For the folks at Riffyn, this problem was a call to action. We’d struggled with it our entire scientific lives starting in the 1990s, and in many situations we conquered it. Along the way, we also discovered something kind of obvious, but also perhaps controversial—the experiment, which of course is the fundamental unit of science, is generally misunderstood and misused.

An experiment is thought of as a tool for solving a hypothesis.[4] But most of the time an experiment is a really a tool for gathering data. It is a measurement device like a caliper, or a spectrometer, or any other measurement instrument. Its job is to contribute new measurement data of the highest possible quality, and greatest permanence to a growing record of evidence that others can build upon with trust and confidence.

Data that goes into a database should obey what I call the CAP principle. It should be complete, it should be accurate, and it should be permanent, so you never have to do it again. Otherwise, there’s no progress.
— Sydney Brenner, Nobel Laureate [5]

When you conceptualize an experiment as a measurement device, something fundamental happens to your thinking. Instead of asking “is my hypothesis true?”, you ask “is my measurement a precise, accurate and reproducible assessment?” You begin to treat an experiment as a “thing” that can be seen, known, improved upon just like bits of code shared among computer programs, or like high-quality automobile parts in a supply chain.

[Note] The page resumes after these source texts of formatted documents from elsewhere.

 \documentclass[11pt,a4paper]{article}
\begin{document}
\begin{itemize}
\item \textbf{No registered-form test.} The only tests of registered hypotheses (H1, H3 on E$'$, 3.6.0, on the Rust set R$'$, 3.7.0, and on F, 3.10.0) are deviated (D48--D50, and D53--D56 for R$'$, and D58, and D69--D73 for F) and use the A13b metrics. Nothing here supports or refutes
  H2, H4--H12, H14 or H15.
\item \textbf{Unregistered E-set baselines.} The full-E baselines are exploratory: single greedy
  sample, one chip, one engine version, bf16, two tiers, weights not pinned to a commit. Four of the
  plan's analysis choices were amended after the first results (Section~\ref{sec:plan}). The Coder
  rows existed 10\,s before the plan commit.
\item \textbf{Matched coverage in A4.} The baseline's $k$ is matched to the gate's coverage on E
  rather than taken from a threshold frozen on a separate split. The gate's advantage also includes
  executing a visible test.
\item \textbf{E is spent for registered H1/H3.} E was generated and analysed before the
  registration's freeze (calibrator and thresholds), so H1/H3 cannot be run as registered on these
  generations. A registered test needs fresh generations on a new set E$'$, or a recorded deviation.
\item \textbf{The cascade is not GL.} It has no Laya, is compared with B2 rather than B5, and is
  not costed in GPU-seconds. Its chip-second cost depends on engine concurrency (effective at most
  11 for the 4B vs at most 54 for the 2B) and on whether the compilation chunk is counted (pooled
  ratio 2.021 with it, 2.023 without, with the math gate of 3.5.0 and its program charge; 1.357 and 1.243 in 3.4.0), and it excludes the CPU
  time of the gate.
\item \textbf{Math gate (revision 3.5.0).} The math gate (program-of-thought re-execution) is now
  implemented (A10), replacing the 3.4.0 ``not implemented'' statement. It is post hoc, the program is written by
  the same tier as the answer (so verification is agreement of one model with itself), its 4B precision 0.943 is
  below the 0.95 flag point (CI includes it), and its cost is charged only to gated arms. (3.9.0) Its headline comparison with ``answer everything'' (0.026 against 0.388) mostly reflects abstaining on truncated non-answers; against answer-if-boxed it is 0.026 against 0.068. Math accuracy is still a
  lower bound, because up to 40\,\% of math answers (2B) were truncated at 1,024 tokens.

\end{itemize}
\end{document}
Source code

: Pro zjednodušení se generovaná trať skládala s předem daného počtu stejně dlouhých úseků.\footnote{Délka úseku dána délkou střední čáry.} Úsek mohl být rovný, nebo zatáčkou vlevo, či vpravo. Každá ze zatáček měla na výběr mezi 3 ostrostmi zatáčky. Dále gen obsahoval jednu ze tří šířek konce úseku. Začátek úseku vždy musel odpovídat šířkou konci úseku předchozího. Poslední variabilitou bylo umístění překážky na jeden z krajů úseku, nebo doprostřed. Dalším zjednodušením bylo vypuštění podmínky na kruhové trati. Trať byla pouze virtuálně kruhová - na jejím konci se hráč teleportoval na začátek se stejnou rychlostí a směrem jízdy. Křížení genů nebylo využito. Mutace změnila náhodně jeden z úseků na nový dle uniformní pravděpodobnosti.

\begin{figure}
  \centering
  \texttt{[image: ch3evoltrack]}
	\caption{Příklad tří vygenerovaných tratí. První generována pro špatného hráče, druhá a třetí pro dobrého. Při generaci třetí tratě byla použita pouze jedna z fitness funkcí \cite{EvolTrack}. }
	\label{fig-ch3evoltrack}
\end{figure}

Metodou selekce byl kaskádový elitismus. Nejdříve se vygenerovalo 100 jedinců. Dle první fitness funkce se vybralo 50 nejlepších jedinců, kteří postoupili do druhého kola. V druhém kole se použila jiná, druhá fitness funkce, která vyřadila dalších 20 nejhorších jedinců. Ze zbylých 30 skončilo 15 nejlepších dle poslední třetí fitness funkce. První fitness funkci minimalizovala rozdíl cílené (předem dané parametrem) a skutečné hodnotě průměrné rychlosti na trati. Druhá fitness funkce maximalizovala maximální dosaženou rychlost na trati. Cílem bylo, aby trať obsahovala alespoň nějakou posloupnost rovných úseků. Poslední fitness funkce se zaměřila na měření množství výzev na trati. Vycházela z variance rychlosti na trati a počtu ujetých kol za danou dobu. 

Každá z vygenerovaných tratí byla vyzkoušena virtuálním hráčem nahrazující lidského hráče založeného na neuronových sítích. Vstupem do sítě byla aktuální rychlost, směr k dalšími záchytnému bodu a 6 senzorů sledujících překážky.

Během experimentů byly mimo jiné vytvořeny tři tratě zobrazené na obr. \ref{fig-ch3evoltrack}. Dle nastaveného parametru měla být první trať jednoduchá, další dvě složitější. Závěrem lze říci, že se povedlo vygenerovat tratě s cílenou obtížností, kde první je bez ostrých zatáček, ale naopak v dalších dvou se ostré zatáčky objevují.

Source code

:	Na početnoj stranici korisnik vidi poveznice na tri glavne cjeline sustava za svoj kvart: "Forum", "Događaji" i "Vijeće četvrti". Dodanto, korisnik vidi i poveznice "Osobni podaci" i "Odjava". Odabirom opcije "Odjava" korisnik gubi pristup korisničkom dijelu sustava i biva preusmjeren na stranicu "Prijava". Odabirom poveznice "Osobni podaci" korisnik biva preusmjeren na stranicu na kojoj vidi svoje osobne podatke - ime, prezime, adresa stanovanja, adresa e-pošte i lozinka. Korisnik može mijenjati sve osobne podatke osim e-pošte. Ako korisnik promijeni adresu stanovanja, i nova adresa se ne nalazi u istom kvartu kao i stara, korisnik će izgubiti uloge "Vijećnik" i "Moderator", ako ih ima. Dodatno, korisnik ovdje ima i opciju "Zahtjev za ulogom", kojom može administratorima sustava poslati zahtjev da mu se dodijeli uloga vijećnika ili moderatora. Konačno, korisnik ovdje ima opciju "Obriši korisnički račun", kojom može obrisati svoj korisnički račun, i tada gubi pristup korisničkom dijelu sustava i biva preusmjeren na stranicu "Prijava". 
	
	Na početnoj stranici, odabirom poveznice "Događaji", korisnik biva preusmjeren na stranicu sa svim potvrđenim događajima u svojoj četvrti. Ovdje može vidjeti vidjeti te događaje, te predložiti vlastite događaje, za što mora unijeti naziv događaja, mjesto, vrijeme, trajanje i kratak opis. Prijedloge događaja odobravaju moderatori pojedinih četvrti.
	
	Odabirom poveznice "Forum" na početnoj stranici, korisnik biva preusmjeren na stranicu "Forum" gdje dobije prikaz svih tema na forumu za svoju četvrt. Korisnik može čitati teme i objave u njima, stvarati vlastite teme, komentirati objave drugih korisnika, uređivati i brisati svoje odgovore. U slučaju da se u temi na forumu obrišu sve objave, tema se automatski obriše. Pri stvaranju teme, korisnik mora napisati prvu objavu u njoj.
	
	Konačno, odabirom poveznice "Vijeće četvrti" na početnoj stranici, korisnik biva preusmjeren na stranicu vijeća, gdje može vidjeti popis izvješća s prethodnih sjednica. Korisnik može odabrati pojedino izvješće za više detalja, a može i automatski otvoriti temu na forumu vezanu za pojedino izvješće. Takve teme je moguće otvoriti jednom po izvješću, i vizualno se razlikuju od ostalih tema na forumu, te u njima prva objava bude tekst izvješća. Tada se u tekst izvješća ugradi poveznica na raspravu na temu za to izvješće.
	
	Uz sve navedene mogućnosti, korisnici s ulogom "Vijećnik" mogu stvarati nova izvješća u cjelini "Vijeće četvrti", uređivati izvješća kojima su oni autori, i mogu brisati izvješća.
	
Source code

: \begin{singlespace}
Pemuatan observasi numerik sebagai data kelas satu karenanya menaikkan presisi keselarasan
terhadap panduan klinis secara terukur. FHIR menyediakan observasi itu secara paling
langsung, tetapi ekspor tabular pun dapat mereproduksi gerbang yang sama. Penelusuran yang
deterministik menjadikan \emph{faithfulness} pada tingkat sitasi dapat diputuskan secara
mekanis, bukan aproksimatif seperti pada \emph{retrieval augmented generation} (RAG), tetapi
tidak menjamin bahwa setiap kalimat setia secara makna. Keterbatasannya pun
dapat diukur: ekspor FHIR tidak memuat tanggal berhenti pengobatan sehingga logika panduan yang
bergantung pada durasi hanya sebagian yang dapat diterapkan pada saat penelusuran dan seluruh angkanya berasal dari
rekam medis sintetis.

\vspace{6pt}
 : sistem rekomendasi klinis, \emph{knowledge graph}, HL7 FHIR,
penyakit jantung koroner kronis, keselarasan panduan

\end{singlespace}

You can apply the vast body of knowledge and methods developed for measuring, monitoring and improving quality in the manufacturing, software and other industries.[6,7]

When you treat an experiment as a thing, you create a supply chain of scientific methods and experimental data whose final product is knowledge of unassailable quality. When you pass around methods and data like that, a whole explosion of computationally-enabled “goodness” will rain down upon science. And the pace of discovery will leap.[8,9]

View fullsize
Application of quality methods drives dramatic increases in productivity in both manufacturing (left) and R&D (right) processes.
Application of quality methods drives dramatic increases in productivity in both manufacturing (left) and R&D (right) processes.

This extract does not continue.